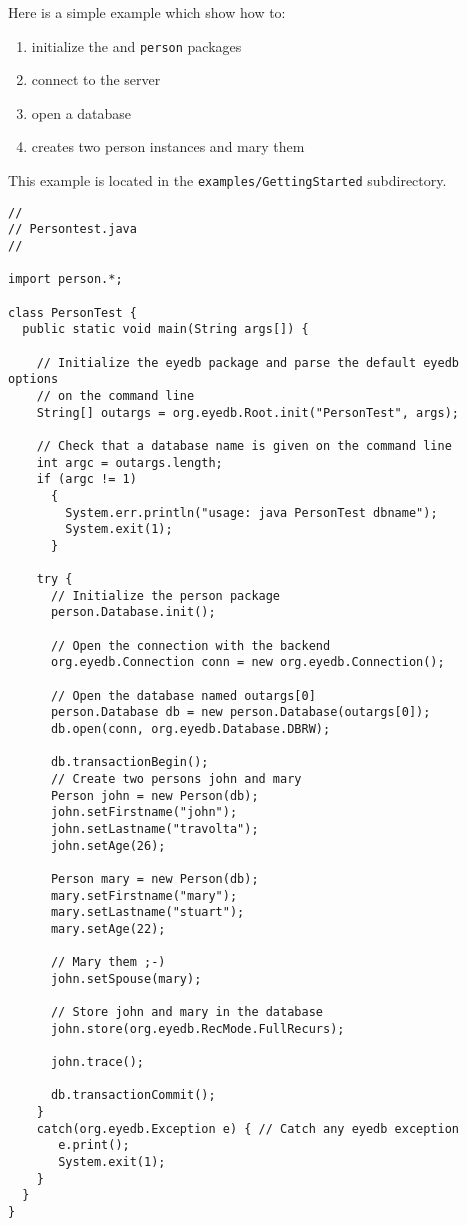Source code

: Here is a simple example which show how to:
\begin{enumerate}
\item initialize the \eyedb and \texttt{person} packages
\item connect to the \eyedb server
\item open a database
\item creates two person instances and mary them
\end{enumerate}

This example is located in the \texttt{examples/GettingStarted} subdirectory.


\verbsize \begin{verbatim}
//
// Persontest.java
//

import person.*;

class PersonTest {
  public static void main(String args[]) {

    // Initialize the eyedb package and parse the default eyedb options
    // on the command line
    String[] outargs = org.eyedb.Root.init("PersonTest", args);
     
    // Check that a database name is given on the command line
    int argc = outargs.length;
    if (argc != 1)
      {
        System.err.println("usage: java PersonTest dbname");
        System.exit(1);
      }

    try {
      // Initialize the person package
      person.Database.init();

      // Open the connection with the backend
      org.eyedb.Connection conn = new org.eyedb.Connection();

      // Open the database named outargs[0]
      person.Database db = new person.Database(outargs[0]);
      db.open(conn, org.eyedb.Database.DBRW);

      db.transactionBegin();
      // Create two persons john and mary
      Person john = new Person(db);
      john.setFirstname("john");
      john.setLastname("travolta");
      john.setAge(26);
     
      Person mary = new Person(db);
      mary.setFirstname("mary");
      mary.setLastname("stuart");
      mary.setAge(22);
     
      // Mary them ;-)
      john.setSpouse(mary);

      // Store john and mary in the database
      john.store(org.eyedb.RecMode.FullRecurs);

      john.trace();

      db.transactionCommit();
    }
    catch(org.eyedb.Exception e) { // Catch any eyedb exception
       e.print();
       System.exit(1);
    }
  }
}
\end{verbatim}
\normalsize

■ EXERCISE DIRECTIONS
What you return should consist solely of the lines from the one containing "any eyedb exception" through the end of the entries above, reproduced exactly.

■ EXERCISE ANSWER
    catch(org.eyedb.Exception e) { // Catch any eyedb exception
       e.print();
       System.exit(1);
    }
  }
}
\end{verbatim}
\normalsize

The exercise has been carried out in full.